Typically a short string representation of an associated namespace. For example the prefix "dc" could be used to represent the namespace. "http://purl.org/dc/elements/1.1/". If we wanted to access an element (e.g. "contributor") within that namespace we could do it with the prefix "dc:contributor" or in the full form "http://purl.org/dc/elements/1.1/contributor".
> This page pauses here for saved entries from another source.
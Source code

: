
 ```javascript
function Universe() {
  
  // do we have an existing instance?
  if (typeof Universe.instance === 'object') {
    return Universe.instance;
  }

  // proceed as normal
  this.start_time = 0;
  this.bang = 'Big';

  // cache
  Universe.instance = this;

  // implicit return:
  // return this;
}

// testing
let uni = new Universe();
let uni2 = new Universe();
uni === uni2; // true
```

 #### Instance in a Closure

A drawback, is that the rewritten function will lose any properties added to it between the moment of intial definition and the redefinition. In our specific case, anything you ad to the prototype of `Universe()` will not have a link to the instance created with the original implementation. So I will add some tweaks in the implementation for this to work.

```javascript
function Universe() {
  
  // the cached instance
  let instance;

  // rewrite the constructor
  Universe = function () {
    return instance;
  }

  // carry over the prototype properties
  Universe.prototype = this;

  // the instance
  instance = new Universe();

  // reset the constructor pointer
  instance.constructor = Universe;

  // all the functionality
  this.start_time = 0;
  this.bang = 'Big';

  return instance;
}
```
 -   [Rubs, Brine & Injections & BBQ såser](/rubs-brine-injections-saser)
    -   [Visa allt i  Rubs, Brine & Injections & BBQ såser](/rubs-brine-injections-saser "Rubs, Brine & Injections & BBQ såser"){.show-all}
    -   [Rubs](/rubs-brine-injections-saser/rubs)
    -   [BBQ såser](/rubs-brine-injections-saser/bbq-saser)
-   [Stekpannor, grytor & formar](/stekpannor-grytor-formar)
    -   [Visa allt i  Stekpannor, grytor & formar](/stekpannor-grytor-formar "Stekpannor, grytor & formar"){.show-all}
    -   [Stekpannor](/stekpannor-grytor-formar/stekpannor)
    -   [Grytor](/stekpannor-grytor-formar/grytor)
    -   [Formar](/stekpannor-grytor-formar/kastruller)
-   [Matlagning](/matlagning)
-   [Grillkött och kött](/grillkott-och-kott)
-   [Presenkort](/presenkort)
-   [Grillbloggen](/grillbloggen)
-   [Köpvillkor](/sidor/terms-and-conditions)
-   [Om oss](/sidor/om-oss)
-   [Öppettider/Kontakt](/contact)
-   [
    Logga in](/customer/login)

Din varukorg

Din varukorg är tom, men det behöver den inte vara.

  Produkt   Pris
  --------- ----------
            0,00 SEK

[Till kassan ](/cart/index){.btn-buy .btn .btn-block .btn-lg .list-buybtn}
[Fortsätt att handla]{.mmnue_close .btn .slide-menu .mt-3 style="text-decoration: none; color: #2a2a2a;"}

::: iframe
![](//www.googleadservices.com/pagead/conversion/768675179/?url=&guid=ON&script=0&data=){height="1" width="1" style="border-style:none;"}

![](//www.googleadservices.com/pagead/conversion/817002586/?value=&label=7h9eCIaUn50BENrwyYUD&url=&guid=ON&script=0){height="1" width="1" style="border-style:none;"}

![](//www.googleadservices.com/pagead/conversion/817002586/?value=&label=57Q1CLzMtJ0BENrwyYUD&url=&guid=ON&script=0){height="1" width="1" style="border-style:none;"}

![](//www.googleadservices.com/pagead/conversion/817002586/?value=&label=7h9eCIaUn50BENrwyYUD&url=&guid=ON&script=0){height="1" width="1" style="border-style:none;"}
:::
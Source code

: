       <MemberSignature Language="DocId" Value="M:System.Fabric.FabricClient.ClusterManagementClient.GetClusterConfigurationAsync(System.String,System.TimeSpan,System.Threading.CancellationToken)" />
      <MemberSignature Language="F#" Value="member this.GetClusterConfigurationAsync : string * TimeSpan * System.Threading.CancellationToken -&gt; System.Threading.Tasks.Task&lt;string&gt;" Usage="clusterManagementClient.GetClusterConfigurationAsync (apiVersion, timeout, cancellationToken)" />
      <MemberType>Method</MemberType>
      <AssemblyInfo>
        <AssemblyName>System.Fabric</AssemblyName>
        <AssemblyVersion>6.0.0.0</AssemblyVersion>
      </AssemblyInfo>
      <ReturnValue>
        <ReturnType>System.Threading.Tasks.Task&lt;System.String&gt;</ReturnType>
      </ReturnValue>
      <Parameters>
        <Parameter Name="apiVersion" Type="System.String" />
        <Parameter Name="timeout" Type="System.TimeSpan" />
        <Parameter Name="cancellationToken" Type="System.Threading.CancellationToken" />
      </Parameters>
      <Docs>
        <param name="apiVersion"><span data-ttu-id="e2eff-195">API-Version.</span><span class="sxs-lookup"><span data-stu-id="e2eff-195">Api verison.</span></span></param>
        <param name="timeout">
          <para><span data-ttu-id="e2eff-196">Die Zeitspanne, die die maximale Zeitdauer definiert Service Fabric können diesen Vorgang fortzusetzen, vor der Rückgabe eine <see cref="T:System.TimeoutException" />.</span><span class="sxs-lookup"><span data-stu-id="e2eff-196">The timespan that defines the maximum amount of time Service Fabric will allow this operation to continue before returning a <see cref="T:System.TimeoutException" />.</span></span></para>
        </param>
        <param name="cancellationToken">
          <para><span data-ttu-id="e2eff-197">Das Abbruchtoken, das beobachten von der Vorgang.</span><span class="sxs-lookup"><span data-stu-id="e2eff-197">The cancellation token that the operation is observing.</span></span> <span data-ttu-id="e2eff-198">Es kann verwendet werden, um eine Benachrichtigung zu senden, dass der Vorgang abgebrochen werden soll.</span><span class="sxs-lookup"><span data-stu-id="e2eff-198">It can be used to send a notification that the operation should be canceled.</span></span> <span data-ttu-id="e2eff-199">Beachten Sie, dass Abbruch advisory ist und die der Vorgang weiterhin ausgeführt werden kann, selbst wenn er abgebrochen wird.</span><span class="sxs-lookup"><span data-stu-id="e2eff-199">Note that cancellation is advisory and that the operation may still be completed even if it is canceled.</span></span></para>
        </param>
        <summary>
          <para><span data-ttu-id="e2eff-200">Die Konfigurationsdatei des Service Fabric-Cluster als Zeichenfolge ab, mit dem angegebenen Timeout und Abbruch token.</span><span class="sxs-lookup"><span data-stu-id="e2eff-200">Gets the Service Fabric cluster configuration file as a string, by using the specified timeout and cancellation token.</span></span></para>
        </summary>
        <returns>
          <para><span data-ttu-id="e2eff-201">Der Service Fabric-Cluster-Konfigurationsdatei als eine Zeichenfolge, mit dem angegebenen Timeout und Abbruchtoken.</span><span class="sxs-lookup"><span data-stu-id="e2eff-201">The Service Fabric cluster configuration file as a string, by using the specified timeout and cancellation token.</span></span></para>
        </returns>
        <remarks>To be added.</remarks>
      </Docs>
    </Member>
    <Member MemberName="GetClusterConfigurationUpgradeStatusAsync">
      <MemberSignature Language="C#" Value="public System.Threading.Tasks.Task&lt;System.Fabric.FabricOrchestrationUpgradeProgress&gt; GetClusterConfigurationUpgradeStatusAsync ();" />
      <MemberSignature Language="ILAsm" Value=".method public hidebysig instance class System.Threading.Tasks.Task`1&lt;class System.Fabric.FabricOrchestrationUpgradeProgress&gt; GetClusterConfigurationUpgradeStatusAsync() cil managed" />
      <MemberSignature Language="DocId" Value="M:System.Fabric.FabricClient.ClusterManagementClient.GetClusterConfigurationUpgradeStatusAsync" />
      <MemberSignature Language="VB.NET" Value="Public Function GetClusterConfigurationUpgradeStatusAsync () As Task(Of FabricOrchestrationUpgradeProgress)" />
Prefixes are limited to the following grammar:

LocalName ::= ValidString - SelfOrParent
/* Any ValidString except SelfOrParent */
SelfOrParent ::= '.' | '..' 
ValidString ::= ValidChar {ValidChar}
ValidChar ::= XmlChar - InvalidChar
/* Any XmlChar except InvalidChar */
InvalidChar ::= '/' | ':' | '[' | ']' | '|' | '*'
XmlChar ::= /* Any character that matches the Char production at http://www.w3.org/TR/xml/#NT-Char */ 

Properties

Properties are name/value pairs that belong to resources. The name of a property can be any term from a namespaced vocabulary. When RDF is generated in response to a request for a resource that contains properties, the RDF will contain triples for each property where the subject of the triple is the resource itself, the predicate of the triple is the property name, and the object of the triple is the value of the property. Property values can be of any valid rdf:type.

rdf:type

An RDF property that is used to define that the Node described belongs to a class of functionality / behavior. For example http://www.w3.org/ns/ldp#Container is an rdf:type that denotes the node can contain other nodes. The official definition can be found here.

Repository

A repository is a single, self-contained persistent store of information plus the software that is used to access and update that information. Fedora is a repository.

Resource

Resources are the primary organizational structure in the repository. A resource is any web-addressable entity, such as a container, a nonRdfSourceDescription, or a binary. Every resource has a name and a unique identifier, and can also be identified by a path. They are comprised of zero or more properties / child resources.

Transactions

A transaction represents a series of changes to the repository that must execute successfully and completely or not at all. Transactions should be used to ensure consistency. Each transaction succeeds or fails as a complete unit; it cannot remain in an intermediate state.

Triple

 

Uniform resource identifier (URI)

A string of characters used to identify a name of a web resource. It is defined in RFC3986, section 3. An example of a URI would be "http://purl.org/dc/elements/1.1/".

Universally Unique Identifier (UUID)

A "practically" unique identifier that is used to identify a node.

Version

A snapshot of a resource that is saved in version history for later access.